A medida atende a representação da própria Polícia Federal. Em publicação nas redes sociais, Flávio afirmou que “Lula será delatado”, em referência à prisão do ex-ditador venezuelano Nicolás Maduro, e declarou ser “o fim do Foro de São Paulo”. No texto, o senador citou crimes como tráfico de drogas e armas, lavagem de dinheiro, “suporte a terroristas e ditaduras” e “eleições fraudadas”.
Para Moraes, a postagem “imputa fatos criminosos ao presidente da República” em ambiente público acessado por milhares de pessoas. O ministro fixou prazo de 60 dias para a PF apresentar relatório inicial.
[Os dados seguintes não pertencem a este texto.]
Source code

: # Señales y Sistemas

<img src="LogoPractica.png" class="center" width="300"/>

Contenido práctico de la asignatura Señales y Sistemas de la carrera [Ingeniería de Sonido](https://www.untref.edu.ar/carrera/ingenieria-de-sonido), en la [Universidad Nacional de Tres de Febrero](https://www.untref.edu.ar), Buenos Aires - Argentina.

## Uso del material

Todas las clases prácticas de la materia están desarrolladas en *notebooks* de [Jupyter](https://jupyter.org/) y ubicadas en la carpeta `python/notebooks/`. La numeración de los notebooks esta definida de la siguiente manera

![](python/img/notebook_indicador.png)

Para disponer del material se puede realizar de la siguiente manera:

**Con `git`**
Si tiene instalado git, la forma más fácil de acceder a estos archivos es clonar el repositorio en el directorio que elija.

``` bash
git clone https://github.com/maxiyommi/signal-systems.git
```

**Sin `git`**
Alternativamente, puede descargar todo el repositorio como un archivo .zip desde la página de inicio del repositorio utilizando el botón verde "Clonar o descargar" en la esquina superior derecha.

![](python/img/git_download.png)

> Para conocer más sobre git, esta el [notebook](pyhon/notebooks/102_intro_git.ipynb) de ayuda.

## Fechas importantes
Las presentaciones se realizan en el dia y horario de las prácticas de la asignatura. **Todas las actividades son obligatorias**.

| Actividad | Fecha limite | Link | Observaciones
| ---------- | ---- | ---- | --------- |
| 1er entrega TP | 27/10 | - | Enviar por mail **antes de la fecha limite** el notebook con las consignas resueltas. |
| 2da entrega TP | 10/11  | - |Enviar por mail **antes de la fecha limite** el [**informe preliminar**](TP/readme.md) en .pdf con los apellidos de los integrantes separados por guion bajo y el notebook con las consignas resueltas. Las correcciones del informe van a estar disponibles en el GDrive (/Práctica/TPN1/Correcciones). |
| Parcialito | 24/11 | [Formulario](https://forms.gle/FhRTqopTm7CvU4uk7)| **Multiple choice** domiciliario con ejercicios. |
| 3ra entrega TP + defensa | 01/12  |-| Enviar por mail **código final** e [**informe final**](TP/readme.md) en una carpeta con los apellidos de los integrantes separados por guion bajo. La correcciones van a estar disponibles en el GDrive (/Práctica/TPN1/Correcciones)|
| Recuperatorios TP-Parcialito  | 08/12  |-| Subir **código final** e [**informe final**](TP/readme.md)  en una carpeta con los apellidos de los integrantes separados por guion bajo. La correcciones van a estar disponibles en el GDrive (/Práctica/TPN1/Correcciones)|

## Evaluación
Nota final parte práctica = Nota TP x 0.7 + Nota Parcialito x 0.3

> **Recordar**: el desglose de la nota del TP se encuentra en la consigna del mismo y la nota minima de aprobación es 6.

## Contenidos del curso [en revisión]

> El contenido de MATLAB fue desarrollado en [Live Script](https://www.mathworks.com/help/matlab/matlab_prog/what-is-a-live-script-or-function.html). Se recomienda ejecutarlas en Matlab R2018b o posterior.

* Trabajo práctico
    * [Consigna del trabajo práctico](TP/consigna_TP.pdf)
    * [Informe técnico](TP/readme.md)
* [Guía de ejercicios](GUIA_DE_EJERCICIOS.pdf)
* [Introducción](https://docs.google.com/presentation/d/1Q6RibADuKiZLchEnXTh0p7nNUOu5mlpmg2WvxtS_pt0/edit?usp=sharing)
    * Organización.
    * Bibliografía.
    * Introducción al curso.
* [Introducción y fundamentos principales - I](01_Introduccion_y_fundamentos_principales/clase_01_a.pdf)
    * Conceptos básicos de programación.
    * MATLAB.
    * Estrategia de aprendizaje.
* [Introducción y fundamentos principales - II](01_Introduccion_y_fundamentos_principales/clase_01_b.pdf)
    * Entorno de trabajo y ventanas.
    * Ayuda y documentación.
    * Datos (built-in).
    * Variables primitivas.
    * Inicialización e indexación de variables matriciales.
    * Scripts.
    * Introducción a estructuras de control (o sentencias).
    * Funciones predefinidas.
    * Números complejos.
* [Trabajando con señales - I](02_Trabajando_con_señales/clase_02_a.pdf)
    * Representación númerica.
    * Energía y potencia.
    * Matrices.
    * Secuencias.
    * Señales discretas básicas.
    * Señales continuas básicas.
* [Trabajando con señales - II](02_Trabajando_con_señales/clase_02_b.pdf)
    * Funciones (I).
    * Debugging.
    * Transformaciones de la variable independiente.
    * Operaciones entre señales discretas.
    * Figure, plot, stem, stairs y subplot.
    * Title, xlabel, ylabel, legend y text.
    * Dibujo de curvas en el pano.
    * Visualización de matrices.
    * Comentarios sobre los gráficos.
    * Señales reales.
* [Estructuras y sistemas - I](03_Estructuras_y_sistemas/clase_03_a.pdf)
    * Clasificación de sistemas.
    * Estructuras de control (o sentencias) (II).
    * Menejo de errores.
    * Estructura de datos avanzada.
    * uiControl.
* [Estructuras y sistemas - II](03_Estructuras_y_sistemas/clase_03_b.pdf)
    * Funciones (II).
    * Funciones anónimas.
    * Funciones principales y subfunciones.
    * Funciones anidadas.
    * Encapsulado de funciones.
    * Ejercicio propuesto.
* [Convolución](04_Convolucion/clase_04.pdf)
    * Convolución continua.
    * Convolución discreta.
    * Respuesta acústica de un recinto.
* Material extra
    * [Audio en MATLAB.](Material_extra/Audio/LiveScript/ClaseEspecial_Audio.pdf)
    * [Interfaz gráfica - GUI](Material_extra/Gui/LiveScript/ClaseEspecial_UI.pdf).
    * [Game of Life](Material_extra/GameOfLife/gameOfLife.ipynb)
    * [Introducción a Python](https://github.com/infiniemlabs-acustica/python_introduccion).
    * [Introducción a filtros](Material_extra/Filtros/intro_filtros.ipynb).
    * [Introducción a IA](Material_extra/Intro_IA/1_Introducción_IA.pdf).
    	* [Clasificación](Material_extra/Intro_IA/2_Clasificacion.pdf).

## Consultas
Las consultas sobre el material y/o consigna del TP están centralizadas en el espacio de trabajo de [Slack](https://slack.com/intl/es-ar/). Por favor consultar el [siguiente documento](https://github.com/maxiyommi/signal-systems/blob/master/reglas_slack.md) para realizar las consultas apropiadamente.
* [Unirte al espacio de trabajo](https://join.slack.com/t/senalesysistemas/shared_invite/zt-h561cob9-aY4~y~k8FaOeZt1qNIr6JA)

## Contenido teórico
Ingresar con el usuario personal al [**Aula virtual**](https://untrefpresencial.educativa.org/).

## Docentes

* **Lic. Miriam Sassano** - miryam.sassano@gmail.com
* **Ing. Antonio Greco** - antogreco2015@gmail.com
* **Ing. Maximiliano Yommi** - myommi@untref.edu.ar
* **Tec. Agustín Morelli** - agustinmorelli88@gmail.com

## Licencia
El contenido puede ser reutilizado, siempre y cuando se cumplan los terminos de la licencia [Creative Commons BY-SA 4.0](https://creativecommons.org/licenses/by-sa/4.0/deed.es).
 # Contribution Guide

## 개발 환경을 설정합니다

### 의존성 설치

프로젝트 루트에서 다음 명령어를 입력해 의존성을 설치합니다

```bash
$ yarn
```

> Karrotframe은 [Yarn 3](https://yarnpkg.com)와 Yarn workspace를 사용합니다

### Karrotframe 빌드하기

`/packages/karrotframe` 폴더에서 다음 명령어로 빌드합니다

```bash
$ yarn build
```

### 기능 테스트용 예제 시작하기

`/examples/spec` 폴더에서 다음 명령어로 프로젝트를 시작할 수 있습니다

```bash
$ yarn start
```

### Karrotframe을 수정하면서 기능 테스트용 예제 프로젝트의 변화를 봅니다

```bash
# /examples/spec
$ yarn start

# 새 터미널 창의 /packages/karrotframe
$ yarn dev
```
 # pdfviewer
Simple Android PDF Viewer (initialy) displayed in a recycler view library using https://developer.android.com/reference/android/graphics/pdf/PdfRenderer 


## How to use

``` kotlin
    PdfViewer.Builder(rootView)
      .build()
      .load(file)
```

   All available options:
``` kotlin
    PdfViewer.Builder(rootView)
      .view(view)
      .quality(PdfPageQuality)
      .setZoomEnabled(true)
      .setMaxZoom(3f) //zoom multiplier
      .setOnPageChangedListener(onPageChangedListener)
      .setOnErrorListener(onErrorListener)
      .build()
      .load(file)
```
O procurador-geral da República, Paulo Gonet, e o ministro da Justiça e Segurança Pública, Wellington César Lima e Silva, manifestaram-se a favor da instauração do inquérito. Segundo o Código Penal, a pena para crimes contra a honra do chefe do Executivo pode ser aumentada.
Posicionamento do senador
Em nota, Flávio Bolsonaro disse ver “profunda estranheza” na decisão e classificou a investigação como “juridicamente frágil”, argumentando que suas publicações não configuram crime. O parlamentar afirmou tratar-se de tentativa de cercear a liberdade de expressão e comparou o caso a bloqueios de contas ocorridos durante as eleições de 2022.
O senador também questionou o fato de o processo ter sido distribuído a Moraes, embora a distribuição tenha ocorrido por sorteio, conforme certidão dos autos. Ao final da nota, Flávio cobrou de Lula “explicações sobre suas relações com a ditadura venezuelana”.
Paralelamente, aliados do governo têm divulgado conteúdos que vinculam o pré-candidato a milícias do Rio de Janeiro. Contra essas publicações, Flávio aciona o Tribunal de Justiça do Distrito Federal e dos Territórios (TJDFT).